Requirement –
Please copy each line below that contains the string "theoremstyle".

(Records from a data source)
--*--
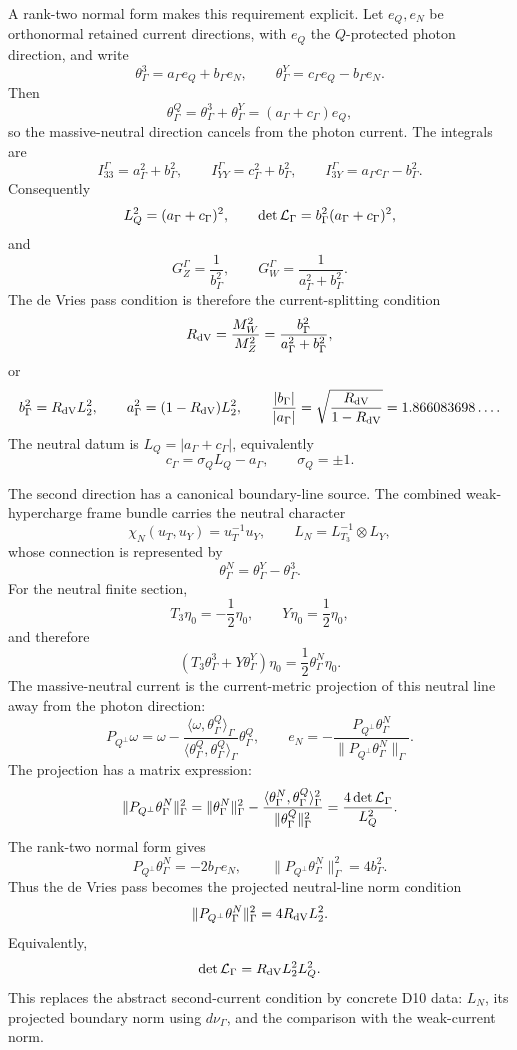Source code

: \documentclass[11pt]{article}
\theoremstyle{definition}
\theoremstyle{remark}
\begin{document}
A rank-two normal form makes this requirement explicit.  Let \(e_Q,e_N\) be
orthonormal retained current directions, with \(e_Q\) the \(Q\)-protected
photon direction, and write
\[
  \theta_\Gamma^3=a_\Gamma e_Q+b_\Gamma e_N,
  \qquad
  \theta_\Gamma^Y=c_\Gamma e_Q-b_\Gamma e_N.
\]
Then
\[
  \theta_\Gamma^Q=\theta_\Gamma^3+\theta_\Gamma^Y
  =
  (a_\Gamma+c_\Gamma)e_Q,
\]
so the massive-neutral direction cancels from the photon current.  The
integrals are
\[
  I_{33}^\Gamma=a_\Gamma^2+b_\Gamma^2,
  \qquad
  I_{YY}^\Gamma=c_\Gamma^2+b_\Gamma^2,
  \qquad
  I_{3Y}^\Gamma=a_\Gamma c_\Gamma-b_\Gamma^2.
\]
Consequently
\[
  L_Q^2=(a_\Gamma+c_\Gamma)^2,
  \qquad
  \det{\cal L}_\Gamma=b_\Gamma^2(a_\Gamma+c_\Gamma)^2,
\]
and
\[
  G_Z^\Gamma=\frac{1}{b_\Gamma^2},
  \qquad
  G_W^\Gamma=\frac{1}{a_\Gamma^2+b_\Gamma^2}.
\]
The de Vries pass condition is therefore the current-splitting condition
\[
  R_{\rm dV}
  =
  \frac{M_W^2}{M_Z^2}
  =
  \frac{b_\Gamma^2}{a_\Gamma^2+b_\Gamma^2},
\]
or
\[
  b_\Gamma^2=R_{\rm dV}L_2^2,
  \qquad
  a_\Gamma^2=(1-R_{\rm dV})L_2^2,
  \qquad
  \frac{|b_\Gamma|}{|a_\Gamma|}
  =
  \sqrt{\frac{R_{\rm dV}}{1-R_{\rm dV}}}
  =
  1.866083698\ldots .
\]
The neutral datum is \(L_Q=|a_\Gamma+c_\Gamma|\), equivalently
\[
  c_\Gamma=\sigma_Q L_Q-a_\Gamma,\qquad \sigma_Q=\pm1.
\]

The second direction has a canonical boundary-line source.  The combined
weak-hypercharge frame bundle carries the neutral character
\[
  \chi_N(u_T,u_Y)=u_T^{-1}u_Y,
  \qquad
  L_N=L_{T_3}^{-1}\otimes L_Y,
\]
whose connection is represented by
\[
  \theta_\Gamma^N=\theta_\Gamma^Y-\theta_\Gamma^3.
\]
For the neutral finite section,
\[
  T_3\eta_0=-\frac12\eta_0,
  \qquad
  Y\eta_0=\frac12\eta_0,
\]
and therefore
\[
  (T_3\theta_\Gamma^3+Y\theta_\Gamma^Y)\eta_0
  =
  \frac12\theta_\Gamma^N\eta_0.
\]
The massive-neutral current is the current-metric projection of this neutral
line away from the photon direction:
\[
  P_{Q^\perp}\omega
  =
  \omega
  -
  \frac{\langle \omega,\theta_\Gamma^Q\rangle_\Gamma}
       {\langle \theta_\Gamma^Q,\theta_\Gamma^Q\rangle_\Gamma}
  \theta_\Gamma^Q ,
  \qquad
  e_N
  =
  -\frac{P_{Q^\perp}\theta_\Gamma^N}
        {\|P_{Q^\perp}\theta_\Gamma^N\|_\Gamma}.
\]
The projection has a matrix expression:
\[
  \|P_{Q^\perp}\theta_\Gamma^N\|_\Gamma^2
  =
  \|\theta_\Gamma^N\|_\Gamma^2
  -
  \frac{\langle\theta_\Gamma^N,\theta_\Gamma^Q\rangle_\Gamma^2}
       {\|\theta_\Gamma^Q\|_\Gamma^2}
  =
  \frac{4\det{\cal L}_\Gamma}{L_Q^2}.
\]
The rank-two normal form gives
\[
  P_{Q^\perp}\theta_\Gamma^N=-2b_\Gamma e_N,
  \qquad
  \|P_{Q^\perp}\theta_\Gamma^N\|_\Gamma^2=4b_\Gamma^2.
\]
Thus the de Vries pass becomes the projected neutral-line norm condition
\[
  \|P_{Q^\perp}\theta_\Gamma^N\|_\Gamma^2
  =
  4R_{\rm dV}L_2^2.
\]
Equivalently,
\[
  \det{\cal L}_\Gamma=R_{\rm dV}L_2^2L_Q^2.
\]
This replaces the abstract second-current condition by concrete D10 data:
\(L_N\), its projected boundary norm using \(d\nu_\Gamma\), and the
comparison with the weak-current norm.
\end{document}
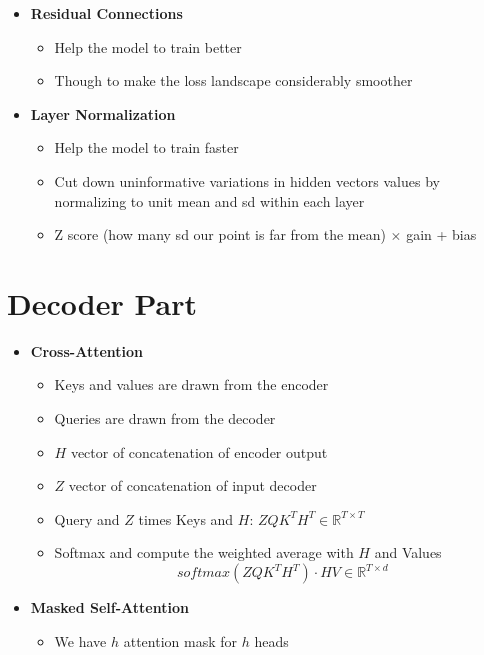 \begin{itemize}
    \begin{itemize}
        \item \textbf{Residual Connections}
        \begin{itemize}
            \item Help the model to train better
            \item Though to make the loss landscape considerably smoother
        \end{itemize}
        \item \textbf{Layer Normalization}
        \begin{itemize}
            \item Help the model to train faster
            \item Cut down uninformative variations in hidden vectors values by normalizing to unit mean and sd within each layer
            \item Z score (how many sd our point is far from the mean) \(\times\) gain + bias
        \end{itemize}
    \end{itemize}
\end{itemize}

\section{Decoder Part}
\begin{itemize}
    \item \textbf{Cross-Attention}
    \begin{itemize}
        \item Keys and values are drawn from the encoder
        \item Queries are drawn from the decoder
        \item \(H\) vector of concatenation of encoder output
        \item \(Z\) vector of concatenation of input decoder
        \item Query and \(Z\) times Keys and \(H\): \(ZQK^TH^T  \in \mathbb{R}^{T \times T}\)
        \item Softmax and compute the weighted average with \(H\) and Values
        \[softmax(ZQK^TH^T) \cdot HV \in \mathbb{R}^{T \times d}\]
    \end{itemize}
    \item \textbf{Masked Self-Attention}
    \begin{itemize}
        \item We have \(h\) attention mask for \(h\) heads
    \end{itemize}
\end{itemize}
--*--
Output below –
\theoremstyle{definition}
\theoremstyle{remark}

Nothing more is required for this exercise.